■ **Data**
<<<<

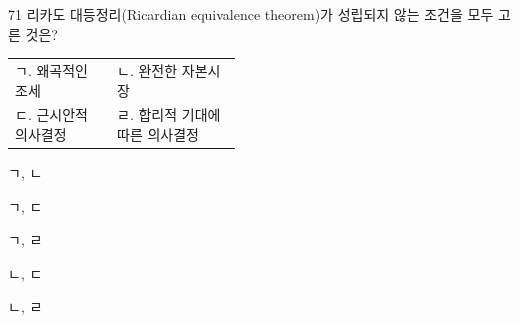 \begin{question}{71}
리카도 대등정리(Ricardian equivalence theorem)가 성립되지 않는 조건을 모두 고른 것은?
\begin{framedtext}
\begin{tabular}{@{}p{0.45\linewidth}l@{}}
ㄱ. 왜곡적인 조세 & ㄴ. 완전한 자본시장 \\
ㄷ. 근시안적 의사결정 & ㄹ. 합리적 기대에 따른 의사결정
\end{tabular}
\end{framedtext}
\begin{choices}
  \item ㄱ, ㄴ
  \item ㄱ, ㄷ
  \item ㄱ, ㄹ
  \item ㄴ, ㄷ
  \item ㄴ, ㄹ
\end{choices}
\end{question}

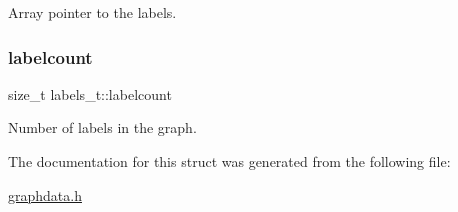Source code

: Array pointer to the labels. \mbox{\label{structlabels__t_af5b7ba7df24db052d4eb4d762a027039}} 
\subsubsection{\texorpdfstring{labelcount}{labelcount}}
{\footnotesize\ttfamily size\+\_\+t labels\+\_\+t\+::labelcount}

Number of labels in the graph. 

The documentation for this struct was generated from the following file\+:\begin{DoxyCompactItemize}
\item 
\hyperlink{graphdata_8h}{graphdata.\+h}\end{DoxyCompactItemize}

>>>>

■ **Task requirements**
From the data, list each line in which the string "DoxyCompactItemize" appears.

■ **Response area**
The documentation for this struct was generated from the following file\+:\begin{DoxyCompactItemize}
\hyperlink{graphdata_8h}{graphdata.\+h}\end{DoxyCompactItemize}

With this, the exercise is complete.